Other science guys who don’t like that road are fiddling with proteins in sperm that are necessary to fertilize an egg. Then there’s the crowd messing with sperm tails, getting them to stop wiggling. A third bunch figures they can make puny sperm too weak to break into an egg to fertilize ­it.

When you look at the big picture, it’s much more risky for a woman to conceive, so nature has provided an “off” switch for ovulation that kicks in when conditions aren’t right. F’rinstance, no woman wants to get pregnant once she’s already pregnant. So, biochemically, it’s relatively easy for a drug to mimic the ovulation “off” switch. There are no such pressures on men. No reason to stop sperm production just because a man’s impregnated someone. I mean, where would the rapper community be if that were the situation? So, nature didn’t worry too much about sperm “off” switches that a simple pill can mimic. It’s much more complicated to interrupt the sperm cycle ­artificially.

We called all the elves to a meeting in the atrium at 4:00 last Monday to discuss the man-pill situation. About half of them actually showed up. The rest forgot. Half of the group that showed up was either an hour early or an hour late or went first to the laundry room or something. And once they arrived, none of them could remember why they were there. I can’t say that makes a good case for a daily pill for ­men.

Dear Matt: I won’t join a circus to find out, so this task goes to you, Matt; you find the answer to nearly anything we experience in day-to-day life. What propels the human cannonballs? I don’t believe it is a powerful explosive charge. That’s for effects. Not a spring, maybe a giant and long bungee, compressed air, steam (catapult), or hydraulics. These are my likely guesses. I can hardly wait to find ­out — Curious G.G. on P.L.

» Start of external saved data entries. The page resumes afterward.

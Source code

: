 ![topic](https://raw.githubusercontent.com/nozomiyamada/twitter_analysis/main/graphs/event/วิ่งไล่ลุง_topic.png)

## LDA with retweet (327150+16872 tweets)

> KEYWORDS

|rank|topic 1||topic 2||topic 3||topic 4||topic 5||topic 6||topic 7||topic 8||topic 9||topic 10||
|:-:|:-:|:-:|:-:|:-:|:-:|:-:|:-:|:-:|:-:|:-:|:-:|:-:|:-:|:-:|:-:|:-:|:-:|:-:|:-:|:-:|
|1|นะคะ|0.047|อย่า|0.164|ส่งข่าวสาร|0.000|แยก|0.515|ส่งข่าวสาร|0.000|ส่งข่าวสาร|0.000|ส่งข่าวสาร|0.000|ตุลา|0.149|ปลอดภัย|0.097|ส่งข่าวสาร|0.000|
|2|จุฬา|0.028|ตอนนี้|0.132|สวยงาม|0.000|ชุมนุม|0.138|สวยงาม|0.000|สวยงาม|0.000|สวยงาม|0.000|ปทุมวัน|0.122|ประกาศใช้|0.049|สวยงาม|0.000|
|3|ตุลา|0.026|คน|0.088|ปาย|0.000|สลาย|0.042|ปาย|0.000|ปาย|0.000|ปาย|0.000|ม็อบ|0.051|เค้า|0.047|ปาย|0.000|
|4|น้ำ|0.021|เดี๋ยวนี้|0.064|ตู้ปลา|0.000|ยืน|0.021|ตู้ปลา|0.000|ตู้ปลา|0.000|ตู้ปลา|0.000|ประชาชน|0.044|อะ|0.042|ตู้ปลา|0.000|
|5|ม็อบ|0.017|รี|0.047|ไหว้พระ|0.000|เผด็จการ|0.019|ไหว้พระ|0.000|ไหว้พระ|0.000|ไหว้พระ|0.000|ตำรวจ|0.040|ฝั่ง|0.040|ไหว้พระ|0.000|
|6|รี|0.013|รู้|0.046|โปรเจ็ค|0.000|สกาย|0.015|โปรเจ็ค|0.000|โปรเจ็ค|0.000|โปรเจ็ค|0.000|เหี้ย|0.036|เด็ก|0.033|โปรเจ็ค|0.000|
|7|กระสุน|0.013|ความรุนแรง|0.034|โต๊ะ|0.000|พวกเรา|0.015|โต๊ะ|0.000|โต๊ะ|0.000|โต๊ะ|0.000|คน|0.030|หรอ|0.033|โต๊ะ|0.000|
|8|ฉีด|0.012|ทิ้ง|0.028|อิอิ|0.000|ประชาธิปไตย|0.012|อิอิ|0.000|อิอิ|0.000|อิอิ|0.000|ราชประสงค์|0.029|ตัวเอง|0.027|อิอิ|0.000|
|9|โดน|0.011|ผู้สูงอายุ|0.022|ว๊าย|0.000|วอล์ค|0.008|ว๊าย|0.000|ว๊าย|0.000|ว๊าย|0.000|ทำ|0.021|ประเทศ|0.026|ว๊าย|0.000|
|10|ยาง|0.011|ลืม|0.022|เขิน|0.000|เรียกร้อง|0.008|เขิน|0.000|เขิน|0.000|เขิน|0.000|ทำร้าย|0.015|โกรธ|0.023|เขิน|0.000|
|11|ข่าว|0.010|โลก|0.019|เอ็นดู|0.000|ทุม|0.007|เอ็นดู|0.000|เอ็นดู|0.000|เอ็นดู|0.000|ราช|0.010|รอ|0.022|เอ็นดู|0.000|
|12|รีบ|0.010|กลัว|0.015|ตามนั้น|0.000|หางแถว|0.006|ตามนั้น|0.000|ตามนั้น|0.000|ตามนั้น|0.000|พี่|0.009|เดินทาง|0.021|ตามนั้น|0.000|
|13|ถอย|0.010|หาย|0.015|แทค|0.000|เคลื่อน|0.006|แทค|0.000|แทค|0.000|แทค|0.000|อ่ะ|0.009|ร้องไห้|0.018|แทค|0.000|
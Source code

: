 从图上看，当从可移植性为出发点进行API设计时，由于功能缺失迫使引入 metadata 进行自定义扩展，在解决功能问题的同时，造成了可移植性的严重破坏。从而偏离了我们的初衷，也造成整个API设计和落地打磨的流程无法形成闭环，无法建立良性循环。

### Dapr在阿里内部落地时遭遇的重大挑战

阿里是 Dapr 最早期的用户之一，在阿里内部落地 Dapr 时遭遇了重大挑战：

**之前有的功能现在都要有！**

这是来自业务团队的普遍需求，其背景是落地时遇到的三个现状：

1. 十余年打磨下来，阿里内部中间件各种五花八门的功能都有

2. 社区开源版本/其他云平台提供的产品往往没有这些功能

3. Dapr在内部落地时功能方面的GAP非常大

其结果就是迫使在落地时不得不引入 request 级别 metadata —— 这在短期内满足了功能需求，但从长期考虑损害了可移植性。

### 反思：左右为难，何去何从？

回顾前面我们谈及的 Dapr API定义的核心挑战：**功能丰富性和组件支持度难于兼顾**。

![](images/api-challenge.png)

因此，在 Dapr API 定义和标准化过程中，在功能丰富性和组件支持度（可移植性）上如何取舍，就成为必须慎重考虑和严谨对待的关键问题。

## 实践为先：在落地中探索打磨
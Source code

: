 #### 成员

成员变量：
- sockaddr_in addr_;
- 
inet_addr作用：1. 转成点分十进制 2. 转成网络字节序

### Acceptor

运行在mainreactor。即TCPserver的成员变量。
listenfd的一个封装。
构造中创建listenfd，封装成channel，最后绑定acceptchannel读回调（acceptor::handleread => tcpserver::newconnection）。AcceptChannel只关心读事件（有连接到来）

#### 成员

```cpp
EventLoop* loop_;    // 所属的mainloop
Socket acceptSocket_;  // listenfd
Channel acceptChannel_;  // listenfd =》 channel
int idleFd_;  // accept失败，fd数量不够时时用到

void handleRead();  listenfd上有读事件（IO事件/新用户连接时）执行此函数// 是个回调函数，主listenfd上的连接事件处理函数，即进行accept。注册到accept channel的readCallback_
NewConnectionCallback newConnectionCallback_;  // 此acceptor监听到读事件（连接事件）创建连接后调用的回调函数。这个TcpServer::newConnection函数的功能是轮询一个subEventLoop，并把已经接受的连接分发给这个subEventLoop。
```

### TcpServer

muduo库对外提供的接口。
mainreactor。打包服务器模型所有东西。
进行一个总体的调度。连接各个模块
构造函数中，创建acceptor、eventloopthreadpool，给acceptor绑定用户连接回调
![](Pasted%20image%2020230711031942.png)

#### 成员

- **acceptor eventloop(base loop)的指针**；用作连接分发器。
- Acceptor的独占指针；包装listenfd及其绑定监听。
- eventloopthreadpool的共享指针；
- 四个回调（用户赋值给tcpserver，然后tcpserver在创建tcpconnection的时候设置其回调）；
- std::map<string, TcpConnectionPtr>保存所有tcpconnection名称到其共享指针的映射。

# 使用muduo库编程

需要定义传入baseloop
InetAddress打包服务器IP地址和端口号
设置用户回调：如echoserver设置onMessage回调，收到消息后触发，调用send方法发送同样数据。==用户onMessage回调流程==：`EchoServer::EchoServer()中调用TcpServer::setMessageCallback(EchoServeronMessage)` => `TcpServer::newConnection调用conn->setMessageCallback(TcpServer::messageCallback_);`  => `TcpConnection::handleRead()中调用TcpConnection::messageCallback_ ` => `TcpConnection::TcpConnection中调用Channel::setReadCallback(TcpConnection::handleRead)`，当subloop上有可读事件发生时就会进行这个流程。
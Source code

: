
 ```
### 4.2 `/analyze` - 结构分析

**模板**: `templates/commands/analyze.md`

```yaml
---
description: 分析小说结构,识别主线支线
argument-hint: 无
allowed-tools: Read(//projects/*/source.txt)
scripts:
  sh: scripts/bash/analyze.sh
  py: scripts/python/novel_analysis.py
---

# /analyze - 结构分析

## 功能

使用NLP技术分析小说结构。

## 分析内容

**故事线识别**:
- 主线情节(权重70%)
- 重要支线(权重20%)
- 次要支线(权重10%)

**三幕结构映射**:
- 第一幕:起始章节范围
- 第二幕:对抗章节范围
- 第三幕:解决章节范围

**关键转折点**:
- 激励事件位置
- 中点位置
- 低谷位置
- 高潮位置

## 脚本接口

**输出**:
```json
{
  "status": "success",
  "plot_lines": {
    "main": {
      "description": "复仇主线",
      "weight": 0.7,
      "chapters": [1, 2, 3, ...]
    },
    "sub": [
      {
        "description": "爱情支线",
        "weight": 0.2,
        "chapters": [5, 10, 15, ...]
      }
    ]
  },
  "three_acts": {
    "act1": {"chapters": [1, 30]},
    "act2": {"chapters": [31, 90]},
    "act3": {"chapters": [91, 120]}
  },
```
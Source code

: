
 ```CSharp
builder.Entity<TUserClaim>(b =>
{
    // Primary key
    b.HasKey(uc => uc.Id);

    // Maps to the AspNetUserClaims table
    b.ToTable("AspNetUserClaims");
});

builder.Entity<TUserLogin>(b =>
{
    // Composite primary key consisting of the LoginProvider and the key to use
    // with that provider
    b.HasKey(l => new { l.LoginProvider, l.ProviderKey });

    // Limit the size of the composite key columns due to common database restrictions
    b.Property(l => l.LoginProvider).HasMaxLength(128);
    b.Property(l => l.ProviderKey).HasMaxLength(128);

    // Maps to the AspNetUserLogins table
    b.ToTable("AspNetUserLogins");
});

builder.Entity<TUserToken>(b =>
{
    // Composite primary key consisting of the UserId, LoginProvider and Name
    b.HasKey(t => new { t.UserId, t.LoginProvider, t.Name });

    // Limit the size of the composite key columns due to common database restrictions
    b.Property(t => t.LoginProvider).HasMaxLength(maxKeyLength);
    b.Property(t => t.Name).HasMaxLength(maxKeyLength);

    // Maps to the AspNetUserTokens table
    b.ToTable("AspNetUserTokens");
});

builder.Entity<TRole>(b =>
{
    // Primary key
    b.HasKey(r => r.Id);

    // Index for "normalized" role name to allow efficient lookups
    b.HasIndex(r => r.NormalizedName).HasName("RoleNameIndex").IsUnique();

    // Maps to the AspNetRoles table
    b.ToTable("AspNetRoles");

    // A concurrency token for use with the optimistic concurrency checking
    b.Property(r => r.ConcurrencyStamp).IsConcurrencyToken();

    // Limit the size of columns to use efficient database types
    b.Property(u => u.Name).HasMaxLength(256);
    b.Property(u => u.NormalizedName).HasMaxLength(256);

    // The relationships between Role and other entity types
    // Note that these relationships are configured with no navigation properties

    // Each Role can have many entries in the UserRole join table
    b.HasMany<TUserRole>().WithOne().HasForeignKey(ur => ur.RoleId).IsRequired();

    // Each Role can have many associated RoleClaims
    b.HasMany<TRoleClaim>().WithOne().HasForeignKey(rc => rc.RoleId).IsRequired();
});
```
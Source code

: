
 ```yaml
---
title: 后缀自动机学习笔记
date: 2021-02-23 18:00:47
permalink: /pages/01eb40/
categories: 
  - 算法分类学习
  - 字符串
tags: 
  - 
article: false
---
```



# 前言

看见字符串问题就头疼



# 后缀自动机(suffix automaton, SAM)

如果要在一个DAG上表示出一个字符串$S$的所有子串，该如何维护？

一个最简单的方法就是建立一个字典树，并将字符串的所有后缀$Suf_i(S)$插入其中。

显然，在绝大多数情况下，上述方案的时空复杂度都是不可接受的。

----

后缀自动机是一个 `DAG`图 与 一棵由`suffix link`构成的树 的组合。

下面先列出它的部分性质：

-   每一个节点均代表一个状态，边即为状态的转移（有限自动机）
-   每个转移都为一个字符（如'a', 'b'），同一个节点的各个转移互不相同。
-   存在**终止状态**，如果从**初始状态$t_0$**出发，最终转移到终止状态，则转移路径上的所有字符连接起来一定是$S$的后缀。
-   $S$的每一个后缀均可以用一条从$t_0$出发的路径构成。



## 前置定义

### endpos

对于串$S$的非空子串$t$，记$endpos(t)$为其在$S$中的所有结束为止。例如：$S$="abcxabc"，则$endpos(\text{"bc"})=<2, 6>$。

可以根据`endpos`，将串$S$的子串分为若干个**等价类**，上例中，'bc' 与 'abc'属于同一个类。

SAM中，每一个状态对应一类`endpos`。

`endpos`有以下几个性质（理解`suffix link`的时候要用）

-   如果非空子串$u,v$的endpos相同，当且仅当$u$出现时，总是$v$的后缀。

Well, how did you know that Grandma comes from a long line of circus folk? We have these cute pictures of Grandma practicing riding a bicycle across a high wire...having a little trouble with her training wheels, though. As a teenager, she was swept off her feet by a trapeze artist but gave up the career when he accidentally dropped her into the elephant pen. But she still gets teary when she sees a big top. And she can tell you without a doubt that no gunpowder is involved in the human-cannonball trick, except as special effects. The living projectile hops into a cylinder that slides down inside the barrel of the cannon. At the base of the cannon is a container of compressed air set at about 150 psi. The release of the air shoots the cylinder down the barrel. It stops before it’s ejected, but of course the human bean keeps going. It might seem like the tricky part is over, but more human projectiles are injured or killed by missing the landing net than by any problems from the concussion. It’s a tricky business. The first human cannonball was a woman in a circus in England, and she used a contraption made of springs and ­wires.